### WHAT YOU HAVE TO DO
In the records below, the line with "#### update vechile preference" opens the range and the line with "#### delete vechile preference" closes it; print that range exactly and nothing else.

### DATASET ENTRIES
+ + + + +

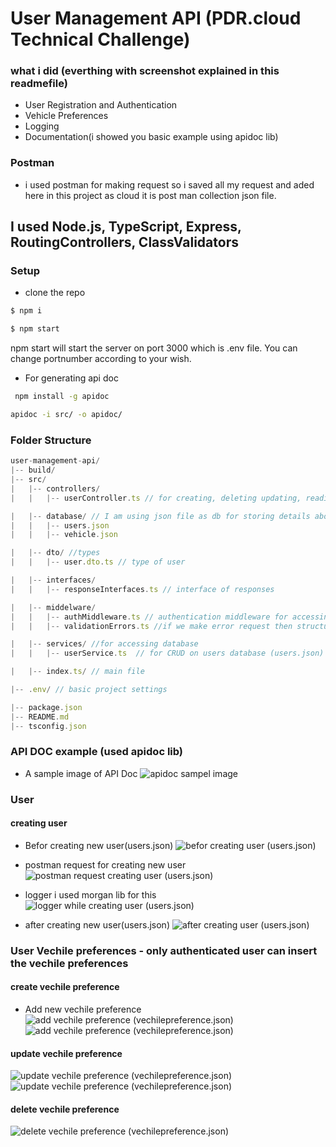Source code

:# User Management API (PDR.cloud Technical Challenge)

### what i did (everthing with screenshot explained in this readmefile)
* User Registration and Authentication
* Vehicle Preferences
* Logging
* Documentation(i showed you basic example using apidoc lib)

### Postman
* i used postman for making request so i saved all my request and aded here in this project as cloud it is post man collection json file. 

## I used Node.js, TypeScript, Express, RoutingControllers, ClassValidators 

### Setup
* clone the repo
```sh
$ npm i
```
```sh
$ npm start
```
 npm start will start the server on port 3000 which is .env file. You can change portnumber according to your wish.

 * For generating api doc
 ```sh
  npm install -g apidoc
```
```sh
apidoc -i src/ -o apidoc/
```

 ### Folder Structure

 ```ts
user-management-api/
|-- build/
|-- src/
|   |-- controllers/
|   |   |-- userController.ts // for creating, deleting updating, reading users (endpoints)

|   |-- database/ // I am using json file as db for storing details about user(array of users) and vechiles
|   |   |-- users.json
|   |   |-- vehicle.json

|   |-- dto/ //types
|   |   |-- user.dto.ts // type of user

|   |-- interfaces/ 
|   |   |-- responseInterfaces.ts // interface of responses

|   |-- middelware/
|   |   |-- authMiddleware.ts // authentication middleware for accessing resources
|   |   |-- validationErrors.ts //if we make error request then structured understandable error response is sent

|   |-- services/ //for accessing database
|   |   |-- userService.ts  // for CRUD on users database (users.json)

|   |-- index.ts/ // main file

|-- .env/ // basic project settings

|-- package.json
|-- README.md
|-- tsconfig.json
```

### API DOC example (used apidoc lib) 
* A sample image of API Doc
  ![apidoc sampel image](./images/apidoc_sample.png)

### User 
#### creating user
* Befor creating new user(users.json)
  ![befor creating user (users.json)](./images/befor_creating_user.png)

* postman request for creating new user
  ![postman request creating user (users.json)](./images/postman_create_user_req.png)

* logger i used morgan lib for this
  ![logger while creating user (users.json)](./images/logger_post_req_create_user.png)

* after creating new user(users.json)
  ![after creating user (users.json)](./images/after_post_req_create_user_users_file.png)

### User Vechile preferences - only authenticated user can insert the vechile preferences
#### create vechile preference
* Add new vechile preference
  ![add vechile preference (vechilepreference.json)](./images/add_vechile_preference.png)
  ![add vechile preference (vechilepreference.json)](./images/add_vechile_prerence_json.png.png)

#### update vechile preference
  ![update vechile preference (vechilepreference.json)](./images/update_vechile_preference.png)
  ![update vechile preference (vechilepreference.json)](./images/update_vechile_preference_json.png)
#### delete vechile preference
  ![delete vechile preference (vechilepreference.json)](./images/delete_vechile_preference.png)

+ + + + +

### FINISHED EXERCISE
#### update vechile preference
  ![update vechile preference (vechilepreference.json)](./images/update_vechile_preference.png)
  ![update vechile preference (vechilepreference.json)](./images/update_vechile_preference_json.png)
#### delete vechile preference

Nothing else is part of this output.